• Exercise brief
In the listing below, find each line with the string "calidad" and report it.

*** Opening Input for this task ***

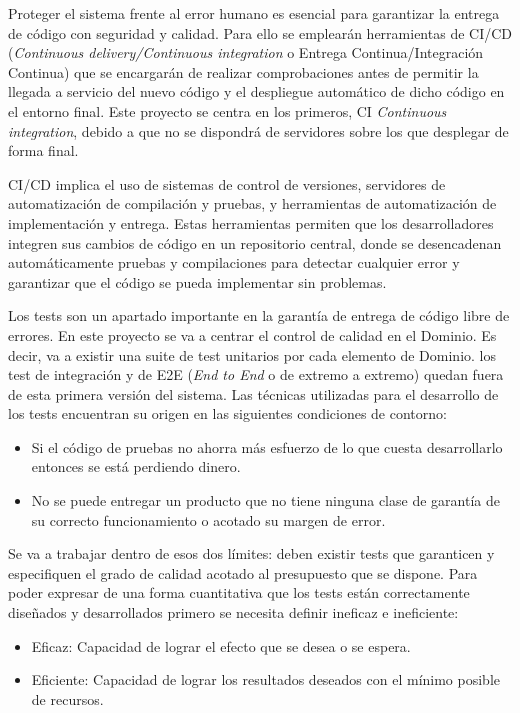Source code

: 
Proteger el sistema frente al error humano es esencial para garantizar la entrega de código con seguridad y calidad.
Para ello se emplearán herramientas de \gls{CI/CD} (\textit{Continuous delivery/Continuous integration} o Entrega Continua/Integración Continua) que se encargarán de realizar comprobaciones antes de permitir la llegada a servicio del nuevo código y el despliegue automático de dicho código en el entorno final.
Este proyecto se centra en los primeros, CI \textit{Continuous integration}, debido a que no se dispondrá de servidores sobre los que desplegar de forma final.

CI/CD implica el uso de sistemas de control de versiones, servidores de automatización de compilación y pruebas, y herramientas de automatización de implementación y entrega.
Estas herramientas permiten que los desarrolladores integren sus cambios de código en un repositorio central, donde se desencadenan automáticamente pruebas y compilaciones para detectar cualquier error y garantizar que el código se pueda implementar sin problemas.

Los tests son un apartado importante en la garantía de entrega de código libre de errores.
En este proyecto se va a centrar el control de calidad en el Dominio.
Es decir, va a existir una suite de test unitarios por cada elemento de Dominio.
los test de integración y de \gls{E2E} (\textit{End to End} o de extremo a extremo) quedan fuera de esta primera versión del sistema.
Las técnicas utilizadas para el desarrollo de los tests encuentran su origen en las siguientes condiciones de contorno:

\begin{itemize}
    \item Si el código de pruebas no ahorra más esfuerzo de lo que cuesta desarrollarlo entonces se está perdiendo dinero.
    \item No se puede entregar un producto que no tiene ninguna clase de garantía de su correcto funcionamiento o acotado su margen de error.
\end{itemize}

Se va a trabajar dentro de esos dos límites: deben existir tests que garanticen y especifiquen el grado de calidad acotado al presupuesto que se dispone.
Para poder expresar de una forma cuantitativa que los tests están correctamente diseñados y desarrollados primero se necesita definir ineficaz e ineficiente:

\begin{itemize}
    \item Eficaz: Capacidad de lograr el efecto que se desea o se espera.
    \item Eficiente: Capacidad de lograr los resultados deseados con el mínimo posible de recursos.
\end{itemize}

*** Closing Input for this task ***

• Result of the exercise
Proteger el sistema frente al error humano es esencial para garantizar la entrega de código con seguridad y calidad.
En este proyecto se va a centrar el control de calidad en el Dominio.
Se va a trabajar dentro de esos dos límites: deben existir tests que garanticen y especifiquen el grado de calidad acotado al presupuesto que se dispone.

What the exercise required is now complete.